Ekonomide önlem paketi hazırlığı...

Haberin Devamı

Başbakan Tayyip Erdoğan ve ekonomiden sorumlu bakanlar başta olmak üzere ekonomik kriz konusunda hükümette artık ayakların yavaş yavaş suya ermekte olduğu anlaşılıyor.

Başbakan Erdoğan, aylardır yok farz ettiği , “bizi teğet geçti” dediği, “psikolojik” diye nitelediği ekonomik krizi birkaç günden beri kabullenmiş gözüküyor. Bu noktada iş dünyasından gelen çığlıkları, “tedbir alın” çağrılarını seçim meydanlarında halka şikâyet etmekten geri durmuyor.

Ancak birkaç aydan beri TÜİK (Türkiye İstatistik Kurumu) tarafından açıklanan olumsuz göstergeler ve son bir hafta içinde döviz piyasasında yaşanan yüksek kur artışları hükümeti ciddi önlem arayışına itmiş durumda. Ekonomiden sorumlu bakan ve bürokratlar, AKP’nin ekonomi kökenli kurmayları şimdi yeni önlem paketini tartışmıyor.

AKP ve hükümette kriz önlemleri konusunda son günlerde meydana gelen rota değişikliğinde muhtemelen Başbakan Erdoğan’ın seçim meydanlarında gördüğü manzara ve anketlerde ortaya çıkan kriz ve işsizlik şikâyetlerinin artıyor olmasının da etkisi büyük.
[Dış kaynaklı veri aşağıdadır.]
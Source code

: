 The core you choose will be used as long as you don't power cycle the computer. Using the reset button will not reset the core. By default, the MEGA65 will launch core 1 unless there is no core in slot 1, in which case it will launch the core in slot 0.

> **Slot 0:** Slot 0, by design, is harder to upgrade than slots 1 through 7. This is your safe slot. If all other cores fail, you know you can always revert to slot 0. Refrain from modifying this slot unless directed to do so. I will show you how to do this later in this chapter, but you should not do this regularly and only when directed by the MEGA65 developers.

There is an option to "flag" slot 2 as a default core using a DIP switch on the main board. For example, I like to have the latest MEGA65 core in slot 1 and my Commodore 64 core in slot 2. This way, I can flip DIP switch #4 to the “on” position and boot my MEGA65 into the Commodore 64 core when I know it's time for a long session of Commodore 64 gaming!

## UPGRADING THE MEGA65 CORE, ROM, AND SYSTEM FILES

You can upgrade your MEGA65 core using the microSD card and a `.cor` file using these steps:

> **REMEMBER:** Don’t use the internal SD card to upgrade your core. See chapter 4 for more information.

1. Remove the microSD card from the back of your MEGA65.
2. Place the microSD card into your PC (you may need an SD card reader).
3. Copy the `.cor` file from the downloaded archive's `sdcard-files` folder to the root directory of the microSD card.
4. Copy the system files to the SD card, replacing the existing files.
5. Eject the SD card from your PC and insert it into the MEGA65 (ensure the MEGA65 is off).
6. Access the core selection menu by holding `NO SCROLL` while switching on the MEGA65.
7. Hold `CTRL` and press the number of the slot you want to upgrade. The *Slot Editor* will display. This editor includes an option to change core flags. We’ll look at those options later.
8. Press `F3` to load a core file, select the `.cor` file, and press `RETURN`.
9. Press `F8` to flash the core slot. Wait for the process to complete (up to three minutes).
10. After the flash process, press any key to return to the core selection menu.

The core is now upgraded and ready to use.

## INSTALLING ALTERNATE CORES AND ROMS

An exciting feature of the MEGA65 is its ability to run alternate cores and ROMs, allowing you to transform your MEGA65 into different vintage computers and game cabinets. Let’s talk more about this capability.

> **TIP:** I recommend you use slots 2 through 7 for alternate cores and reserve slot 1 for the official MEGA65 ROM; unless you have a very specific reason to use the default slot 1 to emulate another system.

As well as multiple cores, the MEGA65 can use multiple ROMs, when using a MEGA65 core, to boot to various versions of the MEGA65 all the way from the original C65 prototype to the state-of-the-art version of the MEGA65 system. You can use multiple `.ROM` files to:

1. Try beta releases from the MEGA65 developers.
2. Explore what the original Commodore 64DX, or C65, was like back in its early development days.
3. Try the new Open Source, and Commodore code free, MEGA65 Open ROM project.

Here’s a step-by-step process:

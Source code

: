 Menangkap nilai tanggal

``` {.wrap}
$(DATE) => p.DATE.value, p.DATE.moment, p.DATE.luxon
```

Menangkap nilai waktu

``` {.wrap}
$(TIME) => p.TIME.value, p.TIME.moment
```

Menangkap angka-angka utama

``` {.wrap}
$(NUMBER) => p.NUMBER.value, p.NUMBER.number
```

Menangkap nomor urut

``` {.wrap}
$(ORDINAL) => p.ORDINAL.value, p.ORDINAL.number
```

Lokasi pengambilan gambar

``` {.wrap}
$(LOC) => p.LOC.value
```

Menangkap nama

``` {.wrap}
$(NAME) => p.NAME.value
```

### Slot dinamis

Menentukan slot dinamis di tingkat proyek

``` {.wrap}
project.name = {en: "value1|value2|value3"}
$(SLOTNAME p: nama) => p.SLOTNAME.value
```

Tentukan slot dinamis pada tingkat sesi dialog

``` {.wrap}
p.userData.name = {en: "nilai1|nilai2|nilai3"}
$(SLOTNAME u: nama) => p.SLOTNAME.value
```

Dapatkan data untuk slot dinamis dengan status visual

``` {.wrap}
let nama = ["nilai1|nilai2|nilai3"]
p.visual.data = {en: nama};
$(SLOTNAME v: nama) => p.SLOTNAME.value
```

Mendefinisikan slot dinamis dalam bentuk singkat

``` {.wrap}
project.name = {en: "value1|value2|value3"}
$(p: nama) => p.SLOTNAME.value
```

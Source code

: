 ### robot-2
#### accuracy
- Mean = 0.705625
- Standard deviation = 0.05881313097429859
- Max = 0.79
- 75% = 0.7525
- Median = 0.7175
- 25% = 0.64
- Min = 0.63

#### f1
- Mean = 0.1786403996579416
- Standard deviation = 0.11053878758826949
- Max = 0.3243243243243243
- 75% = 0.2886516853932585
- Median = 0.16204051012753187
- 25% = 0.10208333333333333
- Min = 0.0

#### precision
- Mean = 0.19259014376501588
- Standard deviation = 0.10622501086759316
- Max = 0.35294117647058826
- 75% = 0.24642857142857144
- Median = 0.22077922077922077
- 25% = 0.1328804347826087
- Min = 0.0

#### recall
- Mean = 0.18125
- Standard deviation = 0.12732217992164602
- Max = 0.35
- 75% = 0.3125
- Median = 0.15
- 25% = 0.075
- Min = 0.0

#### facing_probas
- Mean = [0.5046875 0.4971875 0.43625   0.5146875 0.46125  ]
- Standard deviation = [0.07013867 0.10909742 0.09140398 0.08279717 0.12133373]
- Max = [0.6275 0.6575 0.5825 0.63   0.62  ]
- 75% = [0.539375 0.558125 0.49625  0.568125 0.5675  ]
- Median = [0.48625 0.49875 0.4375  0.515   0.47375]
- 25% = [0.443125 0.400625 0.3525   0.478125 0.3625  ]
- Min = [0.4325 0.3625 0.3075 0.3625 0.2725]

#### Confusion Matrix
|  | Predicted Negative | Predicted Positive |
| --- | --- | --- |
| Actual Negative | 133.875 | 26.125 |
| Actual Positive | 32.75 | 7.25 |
Yeni önlem paketi hazırlığı sinyalini ilk kez Başbakan Yardımcısı Nazım Ekren verdi önceki gün AKP Merkez Yönetim Kurulu toplantısında.

Peki hükümet kapsamlı ve son derece etkili önlemleri içeren bir paketi seçim öncesi ilan edebilecek mi?

Hayır...

Çünkü açıklanacak kapsamlı paketin geniş seçmen kesimlerinin beklentileriyle uyuşmayabileceği endişesi var. Birinci nokta bu.

İkincisi, IMF ile kesin bir mutabakata varmadan hükümetin pakete son şeklini verebilmesi mümkün değil.

O nedenle seçimlerden sonra, önce IMF ile anlaşmaya varılacak, ardından IMF desteği ile uygulanacak yeni ekonomik programın ana çerçevesi belirlenecek, IMF’nin sağlayacağı mali destek kesinleşecek ve önlem paketi de bu çerçeveye uygun biçimde son biçimini alacak.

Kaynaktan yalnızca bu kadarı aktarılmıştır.